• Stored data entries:
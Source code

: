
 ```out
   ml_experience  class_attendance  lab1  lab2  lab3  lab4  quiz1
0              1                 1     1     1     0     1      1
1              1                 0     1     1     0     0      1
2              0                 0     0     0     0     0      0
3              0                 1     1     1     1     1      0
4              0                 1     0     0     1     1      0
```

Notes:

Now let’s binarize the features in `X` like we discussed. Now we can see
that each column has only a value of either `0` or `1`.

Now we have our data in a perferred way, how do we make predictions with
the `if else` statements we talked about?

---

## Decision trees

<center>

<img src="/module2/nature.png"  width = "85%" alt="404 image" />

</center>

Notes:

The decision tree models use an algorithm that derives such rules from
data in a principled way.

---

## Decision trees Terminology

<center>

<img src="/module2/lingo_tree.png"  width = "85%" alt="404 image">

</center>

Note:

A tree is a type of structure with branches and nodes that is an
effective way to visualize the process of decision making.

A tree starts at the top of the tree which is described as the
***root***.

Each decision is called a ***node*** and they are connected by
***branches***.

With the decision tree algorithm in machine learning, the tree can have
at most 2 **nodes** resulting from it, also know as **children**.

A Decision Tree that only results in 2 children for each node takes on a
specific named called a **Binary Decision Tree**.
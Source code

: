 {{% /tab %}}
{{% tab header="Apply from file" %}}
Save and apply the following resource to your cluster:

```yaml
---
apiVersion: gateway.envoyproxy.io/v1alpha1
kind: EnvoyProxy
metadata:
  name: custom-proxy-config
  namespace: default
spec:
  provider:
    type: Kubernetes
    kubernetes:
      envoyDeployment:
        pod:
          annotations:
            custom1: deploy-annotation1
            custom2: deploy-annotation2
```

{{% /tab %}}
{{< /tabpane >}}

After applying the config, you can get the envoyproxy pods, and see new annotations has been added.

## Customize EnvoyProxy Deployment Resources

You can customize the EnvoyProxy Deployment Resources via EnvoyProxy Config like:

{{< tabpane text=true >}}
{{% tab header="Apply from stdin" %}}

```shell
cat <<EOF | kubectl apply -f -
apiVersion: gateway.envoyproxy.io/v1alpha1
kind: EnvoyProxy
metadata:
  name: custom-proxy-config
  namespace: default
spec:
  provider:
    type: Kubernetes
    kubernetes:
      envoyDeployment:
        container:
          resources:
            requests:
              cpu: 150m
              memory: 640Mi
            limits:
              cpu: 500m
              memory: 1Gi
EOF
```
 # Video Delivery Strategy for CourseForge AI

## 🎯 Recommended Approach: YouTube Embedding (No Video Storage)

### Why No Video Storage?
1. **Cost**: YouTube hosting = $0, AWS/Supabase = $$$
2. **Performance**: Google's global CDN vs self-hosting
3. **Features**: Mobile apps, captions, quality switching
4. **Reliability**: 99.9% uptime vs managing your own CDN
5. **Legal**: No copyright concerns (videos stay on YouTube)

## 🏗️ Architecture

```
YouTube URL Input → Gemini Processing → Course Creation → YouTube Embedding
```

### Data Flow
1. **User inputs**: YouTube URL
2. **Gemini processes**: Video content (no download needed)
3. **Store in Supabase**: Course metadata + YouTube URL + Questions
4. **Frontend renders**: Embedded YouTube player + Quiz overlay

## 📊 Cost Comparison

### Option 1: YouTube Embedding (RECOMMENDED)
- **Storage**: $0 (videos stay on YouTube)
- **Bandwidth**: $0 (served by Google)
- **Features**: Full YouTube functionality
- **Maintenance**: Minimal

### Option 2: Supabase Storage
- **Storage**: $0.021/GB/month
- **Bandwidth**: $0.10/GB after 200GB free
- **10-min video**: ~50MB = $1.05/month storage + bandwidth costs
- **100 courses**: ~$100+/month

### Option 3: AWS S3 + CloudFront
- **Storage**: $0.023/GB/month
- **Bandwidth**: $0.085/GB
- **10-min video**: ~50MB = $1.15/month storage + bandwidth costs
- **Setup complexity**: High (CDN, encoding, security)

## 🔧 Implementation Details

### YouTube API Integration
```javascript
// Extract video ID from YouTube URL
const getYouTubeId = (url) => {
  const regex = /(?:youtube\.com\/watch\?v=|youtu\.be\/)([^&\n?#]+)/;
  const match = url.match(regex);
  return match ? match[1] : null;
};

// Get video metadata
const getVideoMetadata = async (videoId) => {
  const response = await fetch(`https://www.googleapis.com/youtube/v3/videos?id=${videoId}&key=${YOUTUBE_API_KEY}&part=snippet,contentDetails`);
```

• About this exercise: Write the opening line of the data above and every line after it, exactly, stopping once you have written the line with "Now let’s binarize".

• Task output:
Source code

:
 ```out
   ml_experience  class_attendance  lab1  lab2  lab3  lab4  quiz1
0              1                 1     1     1     0     1      1
1              1                 0     1     1     0     0      1
2              0                 0     0     0     0     0      0
3              0                 1     1     1     1     1      0
4              0                 1     0     0     1     1      0
```

Notes:

Now let’s binarize the features in `X` like we discussed. Now we can see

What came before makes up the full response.